Data items:

____

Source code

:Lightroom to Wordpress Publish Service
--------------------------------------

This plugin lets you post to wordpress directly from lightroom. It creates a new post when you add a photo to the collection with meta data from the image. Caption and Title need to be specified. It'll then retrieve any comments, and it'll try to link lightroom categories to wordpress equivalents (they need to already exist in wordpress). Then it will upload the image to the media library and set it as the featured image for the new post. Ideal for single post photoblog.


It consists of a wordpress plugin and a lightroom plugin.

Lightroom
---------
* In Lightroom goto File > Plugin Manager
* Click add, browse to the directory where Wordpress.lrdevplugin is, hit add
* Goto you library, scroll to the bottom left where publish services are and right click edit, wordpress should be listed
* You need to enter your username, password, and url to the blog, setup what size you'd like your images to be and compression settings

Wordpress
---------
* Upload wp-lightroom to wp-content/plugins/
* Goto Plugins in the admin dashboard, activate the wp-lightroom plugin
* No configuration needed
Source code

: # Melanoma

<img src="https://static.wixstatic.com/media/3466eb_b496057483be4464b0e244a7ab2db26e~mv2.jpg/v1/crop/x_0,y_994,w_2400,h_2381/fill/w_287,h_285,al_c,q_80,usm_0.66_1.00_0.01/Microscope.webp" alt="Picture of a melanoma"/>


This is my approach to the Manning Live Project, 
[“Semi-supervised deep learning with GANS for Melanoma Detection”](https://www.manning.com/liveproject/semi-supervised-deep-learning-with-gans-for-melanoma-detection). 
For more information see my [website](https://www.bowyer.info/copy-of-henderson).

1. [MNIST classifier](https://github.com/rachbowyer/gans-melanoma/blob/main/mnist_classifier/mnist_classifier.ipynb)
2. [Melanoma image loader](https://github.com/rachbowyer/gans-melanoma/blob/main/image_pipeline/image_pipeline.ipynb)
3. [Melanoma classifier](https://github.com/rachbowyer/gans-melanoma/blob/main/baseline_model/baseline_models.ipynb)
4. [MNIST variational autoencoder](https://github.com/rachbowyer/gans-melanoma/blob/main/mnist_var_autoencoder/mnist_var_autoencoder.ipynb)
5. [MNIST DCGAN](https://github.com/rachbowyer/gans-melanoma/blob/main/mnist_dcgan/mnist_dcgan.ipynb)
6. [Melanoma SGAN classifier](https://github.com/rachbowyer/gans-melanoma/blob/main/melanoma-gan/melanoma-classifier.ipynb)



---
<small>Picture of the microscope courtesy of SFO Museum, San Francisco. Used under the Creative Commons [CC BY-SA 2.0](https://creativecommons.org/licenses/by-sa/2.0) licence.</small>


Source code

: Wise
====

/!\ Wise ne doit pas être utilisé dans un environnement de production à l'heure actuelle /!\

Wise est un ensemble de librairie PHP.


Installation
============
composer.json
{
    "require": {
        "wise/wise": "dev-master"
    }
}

____

• [Your goal]: Print precisely the lines from the one with "Wise est un ensemble de librairie PHP." through the end of the data above, adding nothing.

• [Answer for the task]:
Wise est un ensemble de librairie PHP.


Installation
============
composer.json
{
    "require": {
        "wise/wise": "dev-master"
    }
}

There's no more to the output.